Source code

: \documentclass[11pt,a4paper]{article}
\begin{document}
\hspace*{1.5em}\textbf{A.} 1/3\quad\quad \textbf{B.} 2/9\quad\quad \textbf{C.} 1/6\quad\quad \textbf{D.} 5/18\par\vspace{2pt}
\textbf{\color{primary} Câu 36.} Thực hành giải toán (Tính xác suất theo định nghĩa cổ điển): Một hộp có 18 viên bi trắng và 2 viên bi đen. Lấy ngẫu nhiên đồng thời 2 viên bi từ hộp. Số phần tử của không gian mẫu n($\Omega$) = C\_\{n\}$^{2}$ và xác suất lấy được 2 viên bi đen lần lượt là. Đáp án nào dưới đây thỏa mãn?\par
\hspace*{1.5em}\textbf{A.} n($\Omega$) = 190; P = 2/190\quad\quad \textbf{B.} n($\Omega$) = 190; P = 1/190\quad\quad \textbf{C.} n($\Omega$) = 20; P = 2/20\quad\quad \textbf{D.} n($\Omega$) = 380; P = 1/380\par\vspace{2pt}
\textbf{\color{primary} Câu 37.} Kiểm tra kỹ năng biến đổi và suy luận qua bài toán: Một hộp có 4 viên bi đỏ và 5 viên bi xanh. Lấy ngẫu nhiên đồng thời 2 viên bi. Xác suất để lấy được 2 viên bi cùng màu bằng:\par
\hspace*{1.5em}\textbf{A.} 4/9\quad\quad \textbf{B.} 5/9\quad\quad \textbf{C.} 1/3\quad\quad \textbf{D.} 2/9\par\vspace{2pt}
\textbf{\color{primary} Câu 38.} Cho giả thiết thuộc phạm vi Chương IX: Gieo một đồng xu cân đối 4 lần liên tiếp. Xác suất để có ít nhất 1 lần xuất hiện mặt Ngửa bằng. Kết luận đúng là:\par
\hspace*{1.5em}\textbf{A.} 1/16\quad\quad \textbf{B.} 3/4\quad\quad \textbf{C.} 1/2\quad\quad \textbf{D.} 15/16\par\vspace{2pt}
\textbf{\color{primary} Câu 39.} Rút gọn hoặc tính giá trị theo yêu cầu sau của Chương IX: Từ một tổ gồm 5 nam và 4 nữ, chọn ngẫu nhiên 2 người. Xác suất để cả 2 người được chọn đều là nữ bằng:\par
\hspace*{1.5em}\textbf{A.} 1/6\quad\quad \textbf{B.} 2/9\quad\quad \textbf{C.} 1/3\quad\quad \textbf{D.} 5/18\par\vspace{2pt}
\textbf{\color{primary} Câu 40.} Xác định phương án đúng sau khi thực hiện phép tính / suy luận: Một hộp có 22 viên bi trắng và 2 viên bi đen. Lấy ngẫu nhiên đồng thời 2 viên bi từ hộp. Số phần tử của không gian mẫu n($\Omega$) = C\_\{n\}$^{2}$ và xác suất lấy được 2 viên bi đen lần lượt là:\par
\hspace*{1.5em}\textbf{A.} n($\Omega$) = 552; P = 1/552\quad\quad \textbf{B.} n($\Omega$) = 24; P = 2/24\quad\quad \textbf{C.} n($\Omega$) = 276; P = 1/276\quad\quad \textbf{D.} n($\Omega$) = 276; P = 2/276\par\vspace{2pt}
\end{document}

---*---

**What you need to do**. In the entries above, find every line with the word "primary" and list it.

**Result of the task**.
\textbf{\color{primary} Câu 36.} Thực hành giải toán (Tính xác suất theo định nghĩa cổ điển): Một hộp có 18 viên bi trắng và 2 viên bi đen. Lấy ngẫu nhiên đồng thời 2 viên bi từ hộp. Số phần tử của không gian mẫu n($\Omega$) = C\_\{n\}$^{2}$ và xác suất lấy được 2 viên bi đen lần lượt là. Đáp án nào dưới đây thỏa mãn?\par
\textbf{\color{primary} Câu 37.} Kiểm tra kỹ năng biến đổi và suy luận qua bài toán: Một hộp có 4 viên bi đỏ và 5 viên bi xanh. Lấy ngẫu nhiên đồng thời 2 viên bi. Xác suất để lấy được 2 viên bi cùng màu bằng:\par
\textbf{\color{primary} Câu 38.} Cho giả thiết thuộc phạm vi Chương IX: Gieo một đồng xu cân đối 4 lần liên tiếp. Xác suất để có ít nhất 1 lần xuất hiện mặt Ngửa bằng. Kết luận đúng là:\par
\textbf{\color{primary} Câu 39.} Rút gọn hoặc tính giá trị theo yêu cầu sau của Chương IX: Từ một tổ gồm 5 nam và 4 nữ, chọn ngẫu nhiên 2 người. Xác suất để cả 2 người được chọn đều là nữ bằng:\par
\textbf{\color{primary} Câu 40.} Xác định phương án đúng sau khi thực hiện phép tính / suy luận: Một hộp có 22 viên bi trắng và 2 viên bi đen. Lấy ngẫu nhiên đồng thời 2 viên bi từ hộp. Số phần tử của không gian mẫu n($\Omega$) = C\_\{n\}$^{2}$ và xác suất lấy được 2 viên bi đen lần lượt là:\par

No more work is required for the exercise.